DIRECTORS' RESPONSIBILITY STATEMENT
Pursuant to Section 134(5) of the Act, the Board of Directors hereby
state and confirm that: i) in the preparation of the accounts for the financial year ended
March 31, 2025, the applicable accounting standards have been followed along with proper
explanation relating to the material departures, if any; ii) the Directors have selected
such accounting policies and applied them consistently and made judgements and estimates
that are reasonable and prudent so as to give a true and fair view of the state of affairs
of the Company at the end of the financial year and of the profit of the Company for that
period; iii) the Directors have taken proper and sufficient care for the maintenance of
adequate accounting records in accordance with the provisions of the Act for safeguarding
the assets of the Company and for preventing and detecting fraud and other irregularities;
iv) the Directors have prepared the annual accounts on a going concern basis; v) the
Directors have laid down internal financial controls to be followed by the Company and
that such internal financial controls are adequate and are operating effectively; and vi)
The Directors have devised proper systems to ensure compliance with the provisions of all
applicable laws and that such systems are adequate and operating effectively.
CORPORATE GOVERNANCE
The Company remains committed to upholding the highest standards of
Corporate Governance with a focus on long-term value creation and protecting
stakeholders' interests. This is achieved through the application of due care, skill
and diligence in business decisions, alongwith consistent adherence to the requirements of
Listing Regulations, the Act and other applicable statutes.
In compliance with Regulation 34 read with Schedule V of the Listing
Regulations, a detailed Report on Corporate Governance for the year under review, is
provided as a separate section of this Annual Report and is annexed as Annexure B'.
Additional Shareholders Information is also provided as Annexure C'.
A certificate from the Practicing Company Secretaries confirming
compliance with Corporate Governance requirements, as prescribed under the Listing
Regulations, is also annexed to this report.
DETAILS OF SIGNIFICANT AND MATERIAL ORDERS
No significant and materials orders were passed by any Regulators or
Courts or Tribunals that impacts the status of your Company as a going concern or its
future operations.
INSOLVENCY AND BANKRUPTCY CODE, 2016
During the year under review, there was no application made or
proceeding pending against the Company under the Insolvency and Bankruptcy Code, 2016.

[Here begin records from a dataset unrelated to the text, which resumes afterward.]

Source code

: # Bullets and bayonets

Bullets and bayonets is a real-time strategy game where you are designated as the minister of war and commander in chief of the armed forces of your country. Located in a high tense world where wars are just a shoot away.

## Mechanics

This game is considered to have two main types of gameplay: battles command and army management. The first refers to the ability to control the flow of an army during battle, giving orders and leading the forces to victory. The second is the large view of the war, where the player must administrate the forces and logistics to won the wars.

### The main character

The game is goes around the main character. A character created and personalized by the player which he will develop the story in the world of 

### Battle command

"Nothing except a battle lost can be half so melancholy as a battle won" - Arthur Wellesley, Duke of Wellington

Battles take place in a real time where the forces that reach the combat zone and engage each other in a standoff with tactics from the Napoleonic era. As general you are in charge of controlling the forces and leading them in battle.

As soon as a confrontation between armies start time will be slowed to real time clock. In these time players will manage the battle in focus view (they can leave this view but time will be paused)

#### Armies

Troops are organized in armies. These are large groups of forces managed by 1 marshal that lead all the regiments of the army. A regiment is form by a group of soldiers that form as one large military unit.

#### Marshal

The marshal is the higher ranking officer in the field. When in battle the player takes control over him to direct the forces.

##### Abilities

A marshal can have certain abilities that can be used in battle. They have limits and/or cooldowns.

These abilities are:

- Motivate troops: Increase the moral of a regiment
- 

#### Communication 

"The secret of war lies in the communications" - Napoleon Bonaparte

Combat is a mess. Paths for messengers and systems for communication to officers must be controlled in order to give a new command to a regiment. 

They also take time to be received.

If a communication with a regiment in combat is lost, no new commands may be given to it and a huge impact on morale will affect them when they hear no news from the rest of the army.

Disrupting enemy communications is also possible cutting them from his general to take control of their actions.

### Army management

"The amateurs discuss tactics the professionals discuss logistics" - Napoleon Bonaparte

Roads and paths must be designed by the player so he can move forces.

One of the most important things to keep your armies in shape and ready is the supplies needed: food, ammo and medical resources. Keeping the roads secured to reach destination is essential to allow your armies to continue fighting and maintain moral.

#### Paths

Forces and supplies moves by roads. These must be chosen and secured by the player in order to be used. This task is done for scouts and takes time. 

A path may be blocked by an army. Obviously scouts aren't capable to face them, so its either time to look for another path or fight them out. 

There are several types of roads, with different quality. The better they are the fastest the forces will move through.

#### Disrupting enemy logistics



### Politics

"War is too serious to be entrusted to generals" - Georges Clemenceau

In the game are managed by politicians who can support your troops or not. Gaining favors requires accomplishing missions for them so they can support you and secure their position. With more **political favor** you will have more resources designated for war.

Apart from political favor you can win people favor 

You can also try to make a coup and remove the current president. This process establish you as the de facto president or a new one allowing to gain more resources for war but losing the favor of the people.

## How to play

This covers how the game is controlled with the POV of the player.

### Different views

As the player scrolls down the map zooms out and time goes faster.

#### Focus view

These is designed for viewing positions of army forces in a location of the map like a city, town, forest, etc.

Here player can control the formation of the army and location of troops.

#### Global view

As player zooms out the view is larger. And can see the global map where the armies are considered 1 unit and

CHANGE IN THE NATURE OF THE BUSINESS
During the year under review, there was no change in the nature of the
business of the Company.
CORPORATE SOCIAL RESPONSIBILITY (CSR)
During the year under review, the provisions of Section 135 of the
Companies Act, 2013 relating to Corporate Social Responsibilities were not applicable to
the Company.
BUSINESS RESPONSIBILITY AND SUSTAINABILITY REPORT (BRSR)
In terms of Regulation 34(2)(f) of Listing Regulations, BRSR Reporting
is not applicable to the Company for the year under review.
RELATED PARTY TRANSACTIONS
All contracts or arrangements entered into by the Company with its
related parties during the year under review were in compliance with the provisions of the
Act and the Listing Regulations. Such contracts were executed in the ordinary course of
business, on an arm's length basis and were approved by the Audit Committee.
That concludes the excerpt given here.